Tentu saja hal ini akan menuai hasilnya jika beban kemacetan dibagikan ke lokasi yang
sudah terpolakan dengan cermat. Beberapa lokasi di sekitar batas kota dijadikan
layaknya reservoir, persis ketika memperlakukan tabiat aliran air untuk
kegiatan produktif. Sebanyak hukum alam
yang mencurahkan air ke suatu luasan wilayah jika beberapa bagiannya dikumpulkan di suatu
tempat yang aman di beberapa lokasi
penampungan atau bendungan kemudian disebar secara teratur dan terkondisikan
seperlunya, maka banjir yang menumpuk di satu wilayah akan sedikit banyak akan
teratasi.
Di beberapa lokasi di batas kota yang dijadikan sebagai
target akses pintu masuk ke wilayah kota besar perlu dijaga ketat oleh aparat yang
diperlengkapi dengan aturan dan sangsi ketat, termasuk menyediakan areal parkir
luas yang dapat menampung sejumlah kendaraan yang akan memasuki wilayah kota
tersebut, sedang di dalam kota sudah disiapkan moda transfortasi milik
pemerintah maupun umum yang dapat mengangkut sebanyak orang yang hendak masuk
dan menuju ke tempat-tempat yang tersebar di dalam kota. Dengan demikian pemasukan uang ke kas negara
di geser dari dalam kota ke perbatasan, dari pintu-pintu tol yang berlapis di dalam
kota sebagian besar dialirkan ke tempat
parkir luas dan moda transportasi yang dipersiapkan secara khusus, aman dan
nyaman. Pedagang asongan dapat dibina menjadi pedagang yang lebih bermartabat
di lokasi yang sudah disediakan di tempat-tempat parkir tersebut.
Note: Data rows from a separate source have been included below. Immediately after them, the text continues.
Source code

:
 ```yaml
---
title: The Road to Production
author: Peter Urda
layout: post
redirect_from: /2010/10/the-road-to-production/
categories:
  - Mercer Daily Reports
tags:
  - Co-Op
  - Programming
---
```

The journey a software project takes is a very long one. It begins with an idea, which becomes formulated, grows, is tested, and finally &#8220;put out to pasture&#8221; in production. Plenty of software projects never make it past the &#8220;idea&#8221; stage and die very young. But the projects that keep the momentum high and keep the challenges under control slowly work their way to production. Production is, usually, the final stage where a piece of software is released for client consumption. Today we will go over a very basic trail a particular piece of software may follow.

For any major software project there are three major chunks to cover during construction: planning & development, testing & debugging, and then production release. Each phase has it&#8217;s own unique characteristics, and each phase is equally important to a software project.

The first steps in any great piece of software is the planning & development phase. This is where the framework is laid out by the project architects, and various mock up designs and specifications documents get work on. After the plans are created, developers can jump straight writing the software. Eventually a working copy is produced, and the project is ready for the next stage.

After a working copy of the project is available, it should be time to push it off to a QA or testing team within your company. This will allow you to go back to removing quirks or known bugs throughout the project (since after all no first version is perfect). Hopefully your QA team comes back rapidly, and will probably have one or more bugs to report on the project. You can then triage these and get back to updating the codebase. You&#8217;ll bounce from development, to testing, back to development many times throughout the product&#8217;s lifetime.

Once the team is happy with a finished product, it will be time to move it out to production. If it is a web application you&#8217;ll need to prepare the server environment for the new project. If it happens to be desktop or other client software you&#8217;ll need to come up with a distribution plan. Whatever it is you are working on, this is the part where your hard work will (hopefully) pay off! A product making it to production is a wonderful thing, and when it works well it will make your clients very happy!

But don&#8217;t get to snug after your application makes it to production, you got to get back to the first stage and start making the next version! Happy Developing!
Kendaraan pribadi tentu saja harus berhenti dan parkir disana
selama jam-jam sibuk seperti pada
umumnya terjadi di siang hari, kecuali kendaran angkutan umum baik barang maupun orang untuk memenuhi
kebutuhan mereka yang akan menuju tempat tujuan. Perubahan ini tokh tidak
mengganggu pendapatan apalagi hilang
menguap bahkan kemungkinan akan bertambah, sedang waktu produktif dan berkilo-kilo liter bahan
bakar yang terbuang percuma di lokasi kemacetan dapat ditekan. Kendaran yang
boleh beredar di dalam kota hanya kendaraan umum dan kendaraan pribadi yang memang
sebelumnya sudah terdata dan berdomisili
di dalam kota dengan dibubuhi tanda khusus.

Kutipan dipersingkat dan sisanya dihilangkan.